◆ TASK PROMPT: Repeat exactly the lines below that lie between the line with "1. First stage loader (boot sector)" and the line with "has been booted.", counting both of those lines as part of the answer.

(MATERIAL SHOWN Opens)

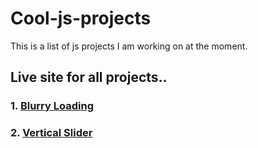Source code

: # Cool-js-projects

This is a list of js projects I am working on at the moment.

## Live site for all projects..

### 1. [Blurry Loading](https://blurry-loading-three.l.app)
### 2. [Vertical Slider](https://vertical-slider-psi.vercel.app/)
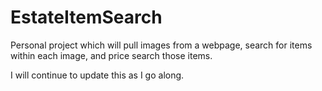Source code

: # EstateItemSearch

Personal project which will pull images from a webpage, search for items within each image, and price search those items.

I will continue to update this as I go along.
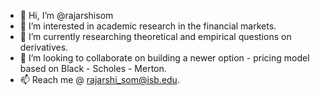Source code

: - 👋 Hi, I’m @rajarshisom
- 👀 I’m interested in academic research in the financial markets.
- 🌱 I’m currently researching theoretical and empirical questions on derivatives.
- 💞️ I’m looking to collaborate on building a newer option - pricing model based on Black - Scholes - Merton.
- 📫 Reach me @ rajarshi_som@isb.edu.

<!---
rajarshisom/rajarshisom is a ✨ special ✨ repository because its `README.md` (this file) appears on your GitHub profile.
You can click the Preview link to take a look at your changes.
--->
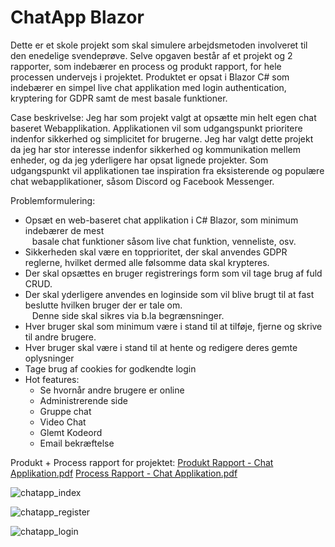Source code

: # ChatApp Blazor

Dette er et skole projekt som skal simulere arbejdsmetoden involveret til den enedelige svendeprøve.
Selve opgaven består af et projekt og 2 rapporter, som indebærer en process og produkt rapport, for hele processen undervejs i projektet.
Produktet er opsat i Blazor C# som indebærer en simpel live chat applikation med login authentication, kryptering for GDPR samt de mest basale funktioner.

Case beskrivelse:
Jeg har som projekt valgt at opsætte min helt egen chat baseret Webapplikation. 
Applikationen vil som udgangspunkt prioritere indenfor sikkerhed og simplicitet for brugerne.
Jeg har valgt dette projekt da jeg har stor interesse indenfor sikkerhed og kommunikation 
mellem enheder, og da jeg yderligere har opsat lignede projekter.
Som udgangspunkt vil applikationen tae inspiration fra eksisterende og populære chat 
webapplikationer, såsom Discord og Facebook Messenger.

Problemformulering:  
- Opsæt en web-baseret chat applikation i C# Blazor, som minimum indebærer de mest  
 &ensp; basale chat funktioner såsom live chat funktion, venneliste, osv.  
- Sikkerheden skal være en topprioritet, der skal anvendes GDPR reglerne, hvilket dermed alle følsomme data skal krypteres.  
- Der skal opsættes en bruger registrerings form som vil tage brug af fuld CRUD.  
- Der skal yderligere anvendes en loginside som vil blive brugt til at fast beslutte hvilken bruger der er tale om.  
&ensp; Denne side skal sikres via b.la begrænsninger.  
- Hver bruger skal som minimum være i stand til at tilføje, fjerne og skrive til andre brugere.  
- Hver bruger skal være i stand til at hente og redigere deres gemte oplysninger  
- Tage brug af cookies for godkendte login  
- Hot features:  
  - Se hvornår andre brugere er online  
  - Administrerende side  
  - Gruppe chat  
  - Video Chat  
  - Glemt Kodeord  
  - Email bekræftelse  
  
Produkt + Process rapport for projektet:
[Produkt Rapport - Chat Applikation.pdf](https://github.com/HakanSahin11/ChatApp_Blazor/files/8899894/Produkt.Rapport.-.Chat.Applikation.pdf)
[Process Rapport - Chat Applikation.pdf](https://github.com/HakanSahin11/ChatApp_Blazor/files/8899895/Process.Rapport.-.Chat.Applikation.pdf)


![chatapp_index](https://user-images.githubusercontent.com/59696753/173582481-5c566ef1-2ff8-464b-9242-40a5a9d80a95.png)

![chatapp_register](https://user-images.githubusercontent.com/59696753/173582498-2ee047dd-ae55-4ca4-9839-915173f6d297.png)

![chatapp_login](https://user-images.githubusercontent.com/59696753/173582523-9da9ddf3-1dbc-421d-9097-1ff5e90d9bd9.png)
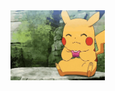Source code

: <img align="left" height="30%" width="30%" src="pikachu-pokemon.gif">
<a href="https://promtotears.github.io">
</a>

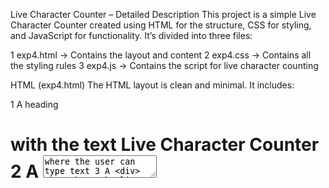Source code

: Live Character Counter – Detailed Description
This project is a simple Live Character Counter created using HTML for the structure, CSS for styling, and JavaScript for functionality. It’s divided into three files:

1 exp4.html → Contains the layout and content
2 exp4.css → Contains all the styling rules
3 exp4.js → Contains the script for live character counting

HTML (exp4.html)
The HTML layout is clean and minimal. It includes:

1 A heading <h1> with the text Live Character Counter
2 A <textarea> where the user can type text
3 A <div> that shows the live character count, with a <span> inside to update the number dynamically

CSS (exp4.css)
The CSS file gives the page a neat look and user-friendly design.

Basic Styling
1 The body has a light gray background, some margin for spacing, and a clean sans-serif font
2 The <h1> heading is styled with a dark text color for contrast

Textarea
1 Full-width box with padding for comfortable typing
2 Rounded corners and a light gray border
3 The border color changes to blue when focused, giving clear visual feedback
4 Resize option is disabled for consistency

Counter
1 The counter text is small and placed below the textarea
2 The label (Characters:) is gray
3 The live number <span> is bold and blue for emphasis

JavaScript (exp4.js)
The JavaScript file adds interactivity by updating the character count in real-time.

1 It selects the textarea and the counter span using getElementById
2 An input event listener is added to the textarea
3 Every time the user types, deletes, or pastes text, the script updates the counter with the current number of characters
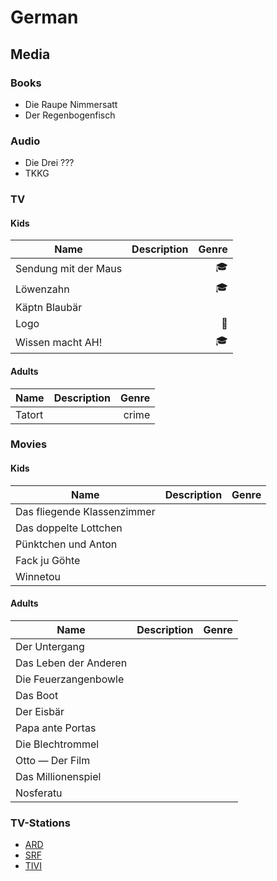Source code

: # German
## Media
### Books
- Die Raupe Nimmersatt
- Der Regenbogenfisch
### Audio
- Die Drei ???
- TKKG
### TV
#### Kids
Name  | Description | Genre |
 ------------ | :-----------: | -----------: |
 Sendung mit der Maus | |:mortar_board:|
 Löwenzahn | | :mortar_board:|
 Käptn Blaubär | | |
 Logo | | :newspaper:|
 Wissen macht AH! | | :mortar_board:|
#### Adults
Name  | Description | Genre |
 ------------ | :-----------: | -----------: |
 Tatort | |crime|

### Movies
#### Kids
Name  | Description | Genre |
 ------------ | :-----------: | -----------: |
 Das fliegende Klassenzimmer | | |
 Das doppelte Lottchen | | | 
 Pünktchen und Anton | | | 
 Fack ju Göhte | | |
 Winnetou | || 
#### Adults
Name  | Description | Genre |
 ------------ | :-----------: | -----------: |
 Der Untergang | | |
 Das Leben der Anderen | | |
 Die Feuerzangenbowle | | |
 Das Boot | | |
 Der Eisbär | | |
 Papa ante Portas | | |
 Die Blechtrommel | | |
 Otto — Der Film | | | 
 Das Millionenspiel | ||  
 Nosferatu | || 
### TV-Stations
- [ARD](http://www.ardmediathek.de/tv)
- [SRF](http://www.srf.ch/)
- [TIVI](http://www.tivi.de/)
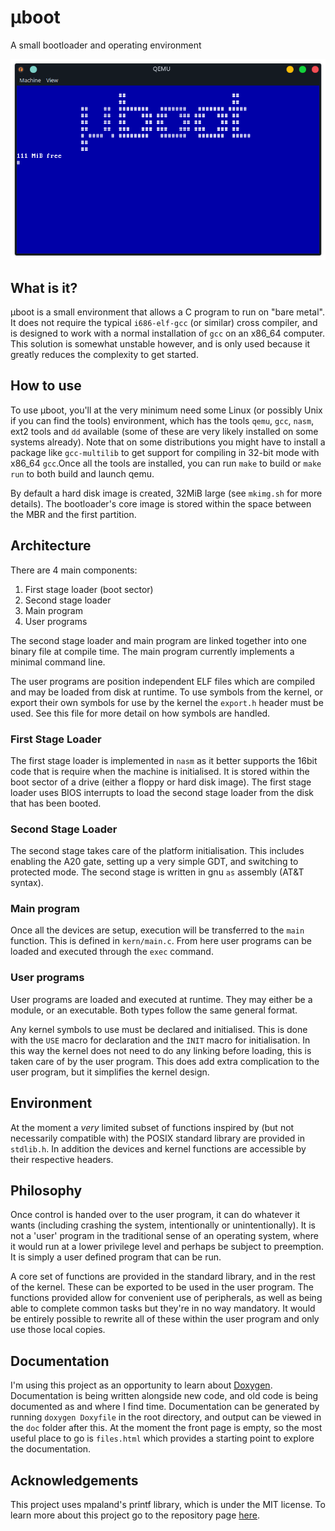 # μboot
A small bootloader and operating environment

![μboot on boot](.images/microboot_1.png)

## What is it?

μboot is a small environment that allows a C program to run on "bare metal". It
does not require the typical `i686-elf-gcc` (or similar) cross compiler, and is
designed to work with a normal installation of `gcc` on an x86_64 computer. This
solution is somewhat unstable however, and is only used because it greatly
reduces the complexity to get started.

## How to use

To use μboot, you'll at the very minimum need some Linux (or possibly Unix if
you can find the tools) environment, which has the tools `qemu`, `gcc`, `nasm`,
ext2 tools and `dd` available (some of these are very likely installed on some
systems already). Note that on some distributions you might have to install a
package like `gcc-multilib` to get support for compiling in 32-bit mode with
x86_64 `gcc`.Once all the tools are installed, you can run `make` to build or
`make run` to both build and launch qemu.

By default a hard disk image is created, 32MiB large (see `mkimg.sh` for more
details). The bootloader's core image is stored within the space between the MBR
and the first partition.

## Architecture

There are 4 main components:

 1. First stage loader (boot sector)
 2. Second stage loader
 3. Main program
 4. User programs

The second stage loader and main program are linked together into one binary
file at compile time. The main program currently implements a minimal command
line.

The user programs are position independent ELF files which are compiled
and may be loaded from disk at runtime. To use symbols from the kernel, or export
their own symbols for use by the kernel the `export.h` header must be used. See
this file for more detail on how symbols are handled.

### First Stage Loader

The first stage loader is implemented in `nasm` as it better supports the 16bit
code that is require when the machine is initialised. It is stored within the
boot sector of a drive (either a floppy or hard disk image). The first stage
loader uses BIOS interrupts to load the second stage loader from the disk that
has been booted.

### Second Stage Loader

The second stage takes care of the platform initialisation. This includes
enabling the A20 gate, setting up a very simple GDT, and switching to protected
mode. The second stage is written in gnu `as` assembly (AT&T syntax).

### Main program

Once all the devices are setup, execution will be transferred to the `main`
function. This is defined in `kern/main.c`. From here user programs can be
loaded and executed through the `exec` command.

### User programs

User programs are loaded and executed at runtime. They may either be a module,
or an executable. Both types follow the same general format.

Any kernel symbols to use must be declared and initialised. This is done with
the `USE` macro for declaration and the `INIT` macro for initialisation. In this
way the kernel does not need to do any linking before loading, this is taken
care of by the user program. This does add extra complication to the user
program, but it simplifies the kernel design.

## Environment

At the moment a _very_ limited subset of functions inspired by (but not
necessarily compatible with) the POSIX standard library are provided in
`stdlib.h`. In addition the devices and kernel functions are accessible by their
respective headers.

## Philosophy

Once control is handed over to the user program, it can do whatever it wants
(including crashing the system, intentionally or unintentionally). It is not a
'user' program in the traditional sense of an operating system, where it would
run at a lower privilege level and perhaps be subject to preemption. It is
simply a user defined program that can be run.

A core set of functions are provided in the standard library, and in the rest of
the kernel. These can be exported to be used in the user program. The functions
provided allow for convenient use of peripherals, as well as being able to
complete common tasks but they're in no way mandatory. It would be entirely
possible to rewrite all of these within the user program and only use those
local copies.

## Documentation

I'm using this project as an opportunity to learn about
[Doxygen](https://www.doxygen.nl). Documentation is being written alongside new
code, and old code is being documented as and where I find time. Documentation
can be generated by running `doxygen Doxyfile` in the root directory, and output
can be viewed in the `doc` folder after this. At the moment the front page is
empty, so the most useful place to go is `files.html` which provides a starting
point to explore the documentation.

## Acknowledgements

This project uses mpaland's printf library, which is under the MIT license. To
learn more about this project go to the repository page
[here](https://github.com/mpaland/printf).
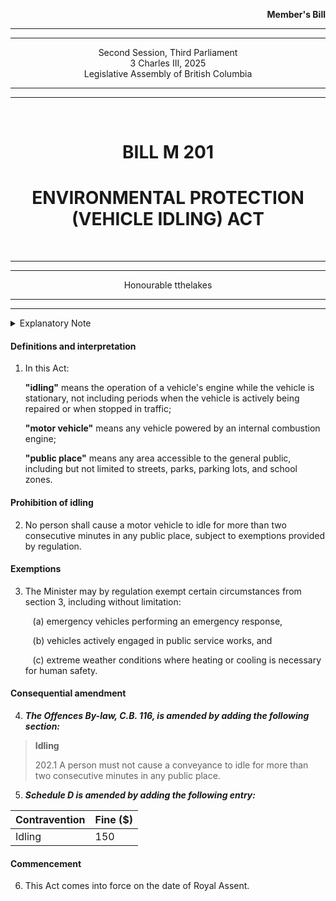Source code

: <div align="right">

**Member's Bill**

</div>

<div align="center">

<hr />
<hr />

Second Session, Third Parliament<br />
3 Charles III, 2025<br />
Legislative Assembly of British Columbia

<hr />
<hr />

<br />

<h1>BILL M 201</h1>
<h1>ENVIRONMENTAL PROTECTION (VEHICLE IDLING) ACT</h1>

<br />

<hr />
<hr />

Honourable tthelakes

<hr />
<hr />

</div>

<details>
<summary>Explanatory Note</summary><blockquote>
This Bill aims to reduce air and noise pollution by prohibiting the unnecessary idling of motor vehicles in public places.</blockquote>
</details>

#### Definitions and interpretation

1. In this Act:

   **"idling"** means the operation of a vehicle's engine while the vehicle is stationary, not including periods when the vehicle is actively being repaired or when stopped in traffic;

   **"motor vehicle"** means any vehicle powered by an internal combustion engine;

   **"public place"** means any area accessible to the general public, including but not limited to streets, parks, parking lots, and school zones.

#### Prohibition of idling

2. No person shall cause a motor vehicle to idle for more than two consecutive minutes in any public place, subject to exemptions provided by regulation.

#### Exemptions

3. The Minister may by regulation exempt certain circumstances from section 3, including without limitation:

   &nbsp;&nbsp;&nbsp;(a) emergency vehicles performing an emergency response,

   &nbsp;&nbsp;&nbsp;(b) vehicles actively engaged in public service works, and

   &nbsp;&nbsp;&nbsp;(c) extreme weather conditions where heating or cooling is necessary for human safety.

#### Consequential amendment

4. <strong><i>The Offences By-law, C.B. 116, is amended by adding the following section:</strong></i>
> **Idling**
>
> 202.1 A person must not cause a conveyance to idle for more than two consecutive minutes in any public place.

5. <strong><i>Schedule D is amended by adding the following entry:</strong></i>
<div align="center">
  <table>
    <thead><tr>
      <th>Contravention</th>
      <th>Fine ($)</th>
    </tr></thead>
    <tbody><tr>
      <td>Idling</td>
      <td>150</td>
    </tbody></tr>
  </table>
</div>

#### Commencement

6. This Act comes into force on the date of Royal Assent.
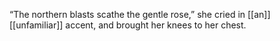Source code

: “The northern blasts scathe the gentle rose,” she cried in [[an]] [[unfamiliar]] accent, and brought her knees to her chest.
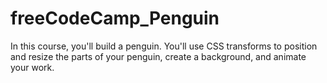 # freeCodeCamp_Penguin
 In this course, you'll build a penguin. You'll use CSS transforms to position and resize the parts of your penguin, create a background, and animate your work.

 
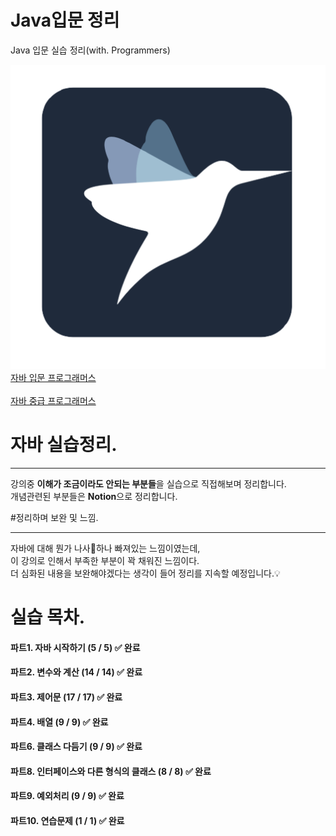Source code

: # Java입문 정리
Java 입문 실습 정리(with. Programmers)<br>

![로고](./images/programmersLogo.png) <br>
[자바 입문 프로그래머스](https://programmers.co.kr/learn/courses/5) <br>
<br>
[자바 중급 프로그래머스](https://programmers.co.kr/learn/courses/9) 
# 자바 실습정리.
<hr>
강의중 <b>이해가 조금이라도 안되는 부분들</b>을 실습으로 직접해보며 정리합니다.<br>
개념관련된 부분들은 <b>Notion</b>으로 정리합니다.

#정리하며 보완 및 느낌.
<hr>
자바에 대해 뭔가 나사🔩하나 빠져있는 느낌이였는데,</br>
이 강의로 인해서 부족한 부분이 꽉 채워진 느낌이다.</br>
더 심화된 내용을 보완해야겠다는 생각이 들어 정리를 지속할 예정입니다.💡


# 실습 목차.
#### 파트1. 자바 시작하기 (5 / 5) ✅ 완료
#### 파트2. 변수와 계산 (14 / 14) ✅ 완료
#### 파트3. 제어문 (17 / 17) ✅ 완료
#### 파트4. 배열 (9 / 9) ✅ 완료
#### 파트6. 클래스 다듬기 (9 / 9) ✅ 완료
#### 파트8. 인터페이스와 다른 형식의 클래스 (8 / 8) ✅ 완료
#### 파트9. 예외처리 (9 / 9) ✅ 완료
#### 파트10. 연습문제 (1 / 1) ✅ 완료


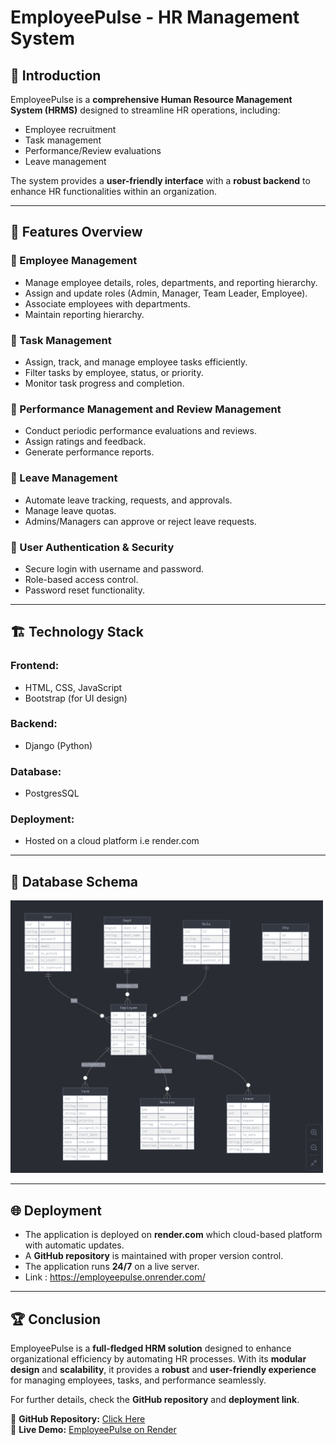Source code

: # EmployeePulse - HR Management System

## 📌 Introduction
EmployeePulse is a **comprehensive Human Resource Management System (HRMS)** designed to streamline HR operations, including:
- Employee recruitment
- Task management
- Performance/Review evaluations
- Leave management

The system provides a **user-friendly interface** with a **robust backend** to enhance HR functionalities within an organization.

---

## 🚀 Features Overview

### **🔹 Employee Management**
- Manage employee details, roles, departments, and reporting hierarchy.
- Assign and update roles (Admin, Manager, Team Leader, Employee).
- Associate employees with departments.
- Maintain reporting hierarchy.

### **🔹 Task Management**
- Assign, track, and manage employee tasks efficiently.
- Filter tasks by employee, status, or priority.
- Monitor task progress and completion.

### **🔹 Performance Management and Review Management**
- Conduct periodic performance evaluations and reviews.
- Assign ratings and feedback.
- Generate performance reports.

### **🔹 Leave Management**
- Automate leave tracking, requests, and approvals.
- Manage leave quotas.
- Admins/Managers can approve or reject leave requests.

### **🔹 User Authentication & Security**
- Secure login with username and password.
- Role-based access control.
- Password reset functionality.

---

## 🏗️ Technology Stack

### **Frontend:**
- HTML, CSS, JavaScript
- Bootstrap (for UI design)

### **Backend:**
- Django (Python)

### **Database:**
- PostgresSQL 

### **Deployment:**
- Hosted on a cloud platform i.e render.com

---

## 📌 Database Schema
<img src="ER-Diagram.png" alt="Task Manager Screenshot" width="500">

---

## 🌐 Deployment
- The application is deployed on **render.com** which cloud-based platform with automatic updates.
- A **GitHub repository** is maintained with proper version control.
- The application runs **24/7** on a live server.
- Link : https://employeepulse.onrender.com/

---

## 🏆 Conclusion
EmployeePulse is a **full-fledged HRM solution** designed to enhance organizational efficiency by automating HR processes. With its **modular design** and **scalability**, it provides a **robust** and **user-friendly experience** for managing employees, tasks, and performance seamlessly.

For further details, check the **GitHub repository** and **deployment link**.

📌 **GitHub Repository:** [Click Here](https://github.com/Suhas2002G/EmployeePulse)  
📌 **Live Demo:** [EmployeePulse on Render](https://employeepulse.onrender.com/)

(MATERIAL SHOWN Closes)

◆ RESPONSE AREA:
 1. First stage loader (boot sector)
 2. Second stage loader
 3. Main program
 4. User programs

The second stage loader and main program are linked together into one binary
file at compile time. The main program currently implements a minimal command
line.

The user programs are position independent ELF files which are compiled
and may be loaded from disk at runtime. To use symbols from the kernel, or export
their own symbols for use by the kernel the `export.h` header must be used. See
this file for more detail on how symbols are handled.

### First Stage Loader

The first stage loader is implemented in `nasm` as it better supports the 16bit
code that is require when the machine is initialised. It is stored within the
boot sector of a drive (either a floppy or hard disk image). The first stage
loader uses BIOS interrupts to load the second stage loader from the disk that
has been booted.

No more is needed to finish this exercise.